The issue of conscience is taken from Paul’s discussion about the acceptability of eating meat offered to idols in 1 Corinthians. It is frequently assumed that Paul’s approach here is to suggest everyone is entitled to their own conscience on the matter. But that is simply not true. The strength of Paul’s argument rests on the fact that the thing under discussion i.e. eating meat offered to idols is not sinful. It is not a matter of you think one thing, I think another, let each be convinced in his own mind. Rather, it is that this is – in point of fact – not sinful (Paul explicitly says so) but if you believe it is, I will not judge you. Elsewhere, where Paul insists certain behaviours are sinful, he simply tells the church to either stop doing it or to separate from those who are. It is only because Paul says the matter is not one of sin that he can then tell the different parties to welcome one another and stop judging each other.
As soon as we start insisting somebody else has a matter of conscience, we inevitably end up patronising them by insisting this isn’t a sin issue and they are making a mountain out of a molehill. But of course, they’re arguing it is a problem because they really do believe it is a sin issue. The answer is not to patronise them; it is to sit with them and look at the scriptures together. Does the bible tell us this is sin or not? If it does, then all of our consciences should be on the same page and, likewise, if it doesn’t.

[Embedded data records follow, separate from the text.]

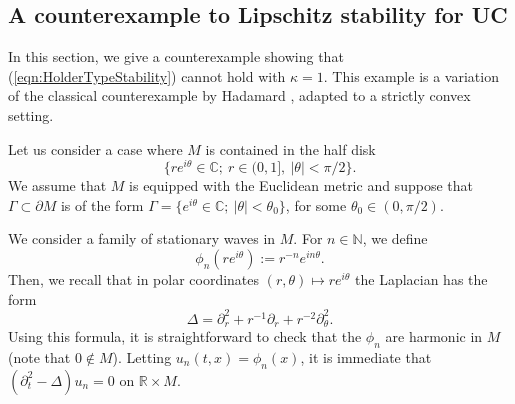 \documentclass[final,leqno]{siamart1116}
\begin{document}
\subsection{A counterexample to Lipschitz stability for UC}
\label{subsec:counterExForUC}

In this section, we give a counterexample showing that
(\ref{eqn:HolderTypeStability}) cannot hold with $\kappa = 1$.  This
example is a variation of the classical counterexample by Hadamard
\cite[p. 33]{Hadamard1953}, adapted to a strictly convex setting.

Let us consider a case where $M$ is contained in the half disk
$$
\{ r e^{i \theta} \in {\mathbb{C}};\ r \in (0,1],\ |\theta|< \pi/2\}.
$$
We assume that $M$ is equipped with the Euclidean metric and suppose
that $\Gamma \subset {\partial} M$ is of the form $\Gamma = \{ e^{i \theta}
\in {\mathbb{C}};\ |\theta|< \theta_0\}$, for some $\theta_0 \in (0, \pi/2)$.

We consider a family of stationary waves in $M$. For $n \in {\mathbb{N}}$, we define
\begin{equation*}
   \phi_n(r e^{i \theta}) := r^{-n} e^{i n \theta}.
\end{equation*}
Then, we recall that in polar coordinates $(r,\theta) \mapsto r e^{i \theta}$
the Laplacian has the form
\begin{equation*}
  \Delta = {\partial}_r^2 + r^{-1} {\partial}_r + r^{-2} {\partial}_\theta^2.
\end{equation*}
Using this formula, it is straightforward to check that the $\phi_n$
are harmonic in $M$ (note that $0 \not\in M$). Letting $u_n(t,x) =
\phi_n(x)$, it is immediate that $({\partial}_t^2 - \Delta) u_n = 0$ on ${\mathbb{R}} \times M$.
\end{document}
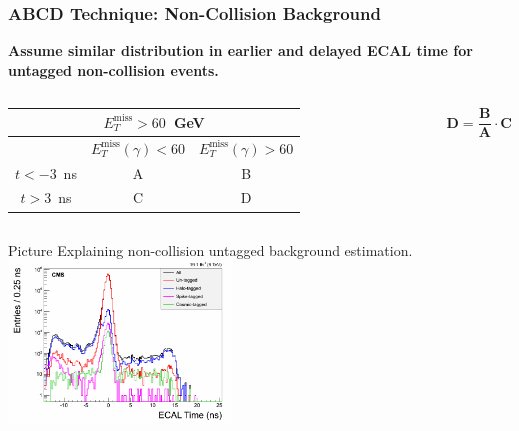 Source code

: \documentclass{beamer}
\begin{document}
\begin{frame}
\frametitle{ABCD Technique: Non-Collision Background}
 \begin{minipage}[t]{0.8\paperwidth}
\vspace{-0.75cm}
  \begin{varblock}[7.2cm]{\textbf{Assume similar distribution in earlier and delayed ECAL time for untagged non-collision events.}}
   \begin{columns}
      \centering
        \begin{tabular}{|c || c|| c|}
        \multicolumn{3}{c}{\bfseries{$E^{\mbox{miss}}_{T} > 60$~GeV}} \\
        \hline \hline
          & $ E^{\mbox{miss}}_{T}(\gamma) < 60$ & $E^{\mbox{miss}}_{T}(\gamma) > 60$ \\       
          \hline \hline
          $ t < -3$~ns & A &  B \\
          \hline \hline \hline         
          $ t > 3$~ns & C &  D \\
        \hline \hline
        \end{tabular} 
      \begin{tcolorbox}[colback=blue!5,colframe=UMN@Gold!40]
      \begin{equation*}
      \mathbf{D = \frac{B}{A}\cdot C }
     \end{equation*}
     \end{tcolorbox}
    \end{columns}
\end{varblock}
\end{minipage}
\begin{minipage}[b]{\paperwidth}
Picture Explaining non-collision untagged background estimation. 
\mbox{
 \includegraphics[height=4.30cm,width=0.7\paperwidth]{THESISPLOTS/TimeForAll.png}
 } 
\end{minipage}
\end{frame}
\end{document}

That is why Martin Luther said so vociferously, ‘my conscience is captive to the Word of God’. He wasn’t saying, my conscience says this and if you think something different, well you do you. He was saying, God’s Word says this and my conscience – what I know to be right and wrong – is rooted in the scripture and I don’t have the right to say anything else. This isn’t a matter of ‘let’s agree to disagree’, it is a matter of biblical fidelity. Whenever somebody insists ‘this is a conscience issue’, they don’t seem to realise that means ‘I believe the bible says this and I don’t have the right to set it aside just because you feel differently!’
When we say something is a conscience issue, what we often mean is that we’re all welcome to believe whatever we want on this issue. But I don’t think scripture ever quite gives us that right. In reality, whenever we deem something a conscience issue all we’re really doing is that we don’t think it is sinful but another person does. That may well be a true statement of fact, but it doesn’t particularly help us because what we’re dealing with is one person who thinks we’re free to do the thing and another who does not. But how do we resolve that issue? I don’t think it’s by going, ‘you do you’. Rather it’s by asking: what does the scripture say? Does the bible say this is sinful or that we are free to do it?
Getting our head around this may help us with some of our discussions that are typically cast as ‘matters of conscience’. That is to say, matters you (or I) might consider to be sinful. Those discussions will certainly need to involve a lot of looking into the scripture, they may even lead to us having different churches to accommodate our respective understandings of what is and is not sin whilst still being able to shake hands over our boundary fences, but unless you are of the view ‘this is not sinful’, it is difficult to just shrug your shoulders and go, ‘you think your thing and I think mine’. But if it isn’t sin, you will only convince me and my conscience of that if you can show us it is so from scripture. That is what it means for our conscience to be held captive to the Word of God.